The very individualistic Bigari acknowledges that not everyone in Oak Brook has been keen on his inventions. And he wishes the company had moved faster after he came up with the drive-thru call-center idea in 2002. "Three years in a corporate life cycle is pretty fast. It seems like an eternity to me," he confesses. "My only disappointment is that if we as an organization had moved ahead faster, we may have precluded other brands from getting this."

Other fast-food chains will be unveiling their own versions of drive-thru call centers very soon. Exit41's Tengler chooses his words carefully. "It's the balance of innovation and scale that all big companies wrestle with," he says. "This was a very controversial technology, from a provider not approved by McDonald's. If I'm running an enterprise with 13,000 stores, the best way to make sure everybody is on the same road is to make sure nobody diverts themselves."

After struggling with stagnating revenues, McDonald's Corp. has made a much-publicized turnaround over the past few years. The public face of this upswing is the "I'm Lovin' It" campaign and healthier menu choices. But the real transformation, says Bigari, has come from deep within the corporation. "In my eighteen years' experience with the brand, it was the first time we [owner/operators] were able to participate in the day-to-day decision-making," he points out. "And that changed everything."

Earlier this year, McDonald's Corporation announced that it was running its own drive-thru call-center test.
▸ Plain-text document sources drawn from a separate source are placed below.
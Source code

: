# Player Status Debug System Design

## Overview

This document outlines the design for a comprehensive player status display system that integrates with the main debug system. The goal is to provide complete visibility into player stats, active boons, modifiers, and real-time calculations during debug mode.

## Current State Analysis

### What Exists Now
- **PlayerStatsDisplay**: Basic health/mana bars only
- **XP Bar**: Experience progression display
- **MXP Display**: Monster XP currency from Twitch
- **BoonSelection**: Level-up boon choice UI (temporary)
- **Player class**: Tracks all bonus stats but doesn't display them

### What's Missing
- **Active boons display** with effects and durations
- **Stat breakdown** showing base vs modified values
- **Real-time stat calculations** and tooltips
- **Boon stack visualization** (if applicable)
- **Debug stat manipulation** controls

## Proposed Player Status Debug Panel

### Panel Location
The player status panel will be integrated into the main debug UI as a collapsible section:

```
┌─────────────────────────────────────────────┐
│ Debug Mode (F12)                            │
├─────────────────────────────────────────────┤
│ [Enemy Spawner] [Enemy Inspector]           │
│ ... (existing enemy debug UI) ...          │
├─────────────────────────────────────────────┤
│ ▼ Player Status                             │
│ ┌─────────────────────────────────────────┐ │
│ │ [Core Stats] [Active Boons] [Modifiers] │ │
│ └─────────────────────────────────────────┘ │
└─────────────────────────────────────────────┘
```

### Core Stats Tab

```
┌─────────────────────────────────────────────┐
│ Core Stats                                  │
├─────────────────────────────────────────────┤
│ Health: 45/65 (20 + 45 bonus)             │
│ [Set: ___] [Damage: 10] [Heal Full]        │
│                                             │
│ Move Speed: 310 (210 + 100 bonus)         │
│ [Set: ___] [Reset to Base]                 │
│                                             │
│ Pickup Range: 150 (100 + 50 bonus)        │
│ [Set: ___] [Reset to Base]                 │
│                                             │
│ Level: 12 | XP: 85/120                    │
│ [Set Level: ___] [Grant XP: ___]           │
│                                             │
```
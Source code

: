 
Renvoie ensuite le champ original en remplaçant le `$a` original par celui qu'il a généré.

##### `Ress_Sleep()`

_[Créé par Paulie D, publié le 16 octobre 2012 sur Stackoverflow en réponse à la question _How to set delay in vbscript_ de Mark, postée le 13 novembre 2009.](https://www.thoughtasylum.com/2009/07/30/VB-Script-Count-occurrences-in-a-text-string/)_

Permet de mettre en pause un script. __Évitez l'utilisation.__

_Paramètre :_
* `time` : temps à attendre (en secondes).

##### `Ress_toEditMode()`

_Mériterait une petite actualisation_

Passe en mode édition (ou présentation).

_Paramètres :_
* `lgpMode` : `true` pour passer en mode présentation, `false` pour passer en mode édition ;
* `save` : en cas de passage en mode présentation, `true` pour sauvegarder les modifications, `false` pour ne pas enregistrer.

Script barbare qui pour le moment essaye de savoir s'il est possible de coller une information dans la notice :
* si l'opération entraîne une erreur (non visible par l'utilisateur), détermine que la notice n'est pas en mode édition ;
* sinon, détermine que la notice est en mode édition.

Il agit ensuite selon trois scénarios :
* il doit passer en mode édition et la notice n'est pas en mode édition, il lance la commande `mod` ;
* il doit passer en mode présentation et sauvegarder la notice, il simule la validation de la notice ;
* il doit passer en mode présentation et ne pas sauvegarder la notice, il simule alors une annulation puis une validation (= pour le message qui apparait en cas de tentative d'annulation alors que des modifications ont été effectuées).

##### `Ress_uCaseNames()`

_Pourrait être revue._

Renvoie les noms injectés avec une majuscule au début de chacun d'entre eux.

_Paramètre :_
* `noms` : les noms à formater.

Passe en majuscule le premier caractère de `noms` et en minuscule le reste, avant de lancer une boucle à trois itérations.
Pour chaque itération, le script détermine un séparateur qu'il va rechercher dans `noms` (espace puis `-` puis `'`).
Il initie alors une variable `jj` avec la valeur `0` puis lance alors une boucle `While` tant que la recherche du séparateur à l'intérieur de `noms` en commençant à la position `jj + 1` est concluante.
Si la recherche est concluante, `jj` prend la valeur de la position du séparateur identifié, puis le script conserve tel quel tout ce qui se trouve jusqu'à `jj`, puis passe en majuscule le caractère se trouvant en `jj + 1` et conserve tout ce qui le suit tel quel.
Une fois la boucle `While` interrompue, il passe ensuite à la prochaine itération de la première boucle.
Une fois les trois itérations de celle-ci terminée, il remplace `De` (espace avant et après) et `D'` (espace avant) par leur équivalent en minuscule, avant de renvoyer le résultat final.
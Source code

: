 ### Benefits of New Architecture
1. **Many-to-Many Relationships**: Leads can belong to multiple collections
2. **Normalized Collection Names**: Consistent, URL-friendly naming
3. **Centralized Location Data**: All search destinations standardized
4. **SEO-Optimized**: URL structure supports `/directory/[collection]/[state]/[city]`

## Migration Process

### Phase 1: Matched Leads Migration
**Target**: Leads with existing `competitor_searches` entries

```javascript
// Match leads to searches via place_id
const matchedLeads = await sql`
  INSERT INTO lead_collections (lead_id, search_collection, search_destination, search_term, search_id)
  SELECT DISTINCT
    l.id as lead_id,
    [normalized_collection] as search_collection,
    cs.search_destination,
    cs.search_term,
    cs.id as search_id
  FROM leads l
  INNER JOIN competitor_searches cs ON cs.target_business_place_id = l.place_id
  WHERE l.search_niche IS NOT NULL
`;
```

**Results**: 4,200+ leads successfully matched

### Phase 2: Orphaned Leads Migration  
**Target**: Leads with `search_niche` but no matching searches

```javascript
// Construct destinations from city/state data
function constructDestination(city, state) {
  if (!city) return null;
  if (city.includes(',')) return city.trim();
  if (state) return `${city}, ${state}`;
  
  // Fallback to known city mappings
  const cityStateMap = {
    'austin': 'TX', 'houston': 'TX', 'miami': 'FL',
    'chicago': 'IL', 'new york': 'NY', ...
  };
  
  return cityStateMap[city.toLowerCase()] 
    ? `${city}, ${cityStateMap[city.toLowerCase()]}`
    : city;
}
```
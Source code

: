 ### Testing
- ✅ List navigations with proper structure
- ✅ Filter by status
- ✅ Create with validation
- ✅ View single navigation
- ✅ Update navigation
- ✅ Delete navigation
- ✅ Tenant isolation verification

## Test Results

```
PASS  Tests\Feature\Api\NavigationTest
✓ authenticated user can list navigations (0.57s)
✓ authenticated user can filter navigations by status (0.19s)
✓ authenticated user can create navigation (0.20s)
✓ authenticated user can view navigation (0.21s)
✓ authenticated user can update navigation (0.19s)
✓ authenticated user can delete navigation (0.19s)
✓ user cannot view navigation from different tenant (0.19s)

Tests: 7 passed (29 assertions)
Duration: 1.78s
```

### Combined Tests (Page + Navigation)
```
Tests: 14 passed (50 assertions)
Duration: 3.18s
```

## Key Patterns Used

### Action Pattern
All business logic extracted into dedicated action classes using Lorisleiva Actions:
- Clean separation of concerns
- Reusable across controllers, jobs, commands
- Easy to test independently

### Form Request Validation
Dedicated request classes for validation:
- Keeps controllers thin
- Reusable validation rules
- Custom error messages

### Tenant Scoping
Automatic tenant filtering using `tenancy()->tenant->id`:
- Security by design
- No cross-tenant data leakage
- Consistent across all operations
By the end of next year, the Exit41 software in Bigari's restaurants will be replaced by a version developed by McDonald's Corp. If the concept goes nationwide, Oak Brook could buy out Bigari's call center.

That would be okay with him. He'll continue to dream up new ways to make fast-food faster, but in the meantime, he's got bigger potatoes to fry.


If you could walk around inside Steve Bigari's head, your trip might look like Mr. Biggs' Family Fun Center.

A warehouse-sized building just off I-25 in Colorado Springs, Mr. Biggs' is 152,000 square feet of bright colors, booming rock and roll, high-speed electronics and stuff that's big, big, big. There's the laser-gun attack on a downed alien starship, a post-apocalyptic go-kart track, an acid-dipped croquet game, a foam cannonball-spewing pirate ship, a hair boutique, a theater space, a bowling alley, a Funky Junky Chow House restaurant, a Chez Biggs gourmet eatery and a host of other sense-jiggling activities in "the biggest little town around."

Bigari didn't plan on building the largest family center in Colorado Springs. (And he swears he wasn't the inspiration for its mascot, Mr. Biggs, who looks like Mr. Clean after too much time in Jamaica.) He actually just wanted to move his corporate offices when he bought a property that was too large for his operations. So Bigari thought big. Very big. Since he opened Mr. Biggs' on the site last March, he's drawn tens of thousands of visitors and started talk of turning it into a chain.

"Mr. Biggs' is an afterthought," he says, pushing open a door that leads out of the candy-colored clamor of the fun center and into a maze of offices that are the Bigari Food Enterprises headquarters. "It's all just hiding my fascination in life, which is the working poor."

For years, Bigari has struggled with the idea of helping the working poor, people like his father, people like those who staff his front counters and call center. "There are 39 million working poor in this country," he says. "It's a systemic economic failure. I want to help overcome that."

Critics of the fast-food industry, including Fast Food Nation's Eric Schlosser, point out that the sector pays some of the lowest wages and offers the worst benefit packages. "Eric got it wrong; it's that simple," responds Bigari. "McDonald's is a powerful tool. Great brands like McDonald's can be used for tremendous good, or they can be manipulated for tremendous wrong. All he sees is what's been done wrong, and he's failed to see the power of being able to act responsibly."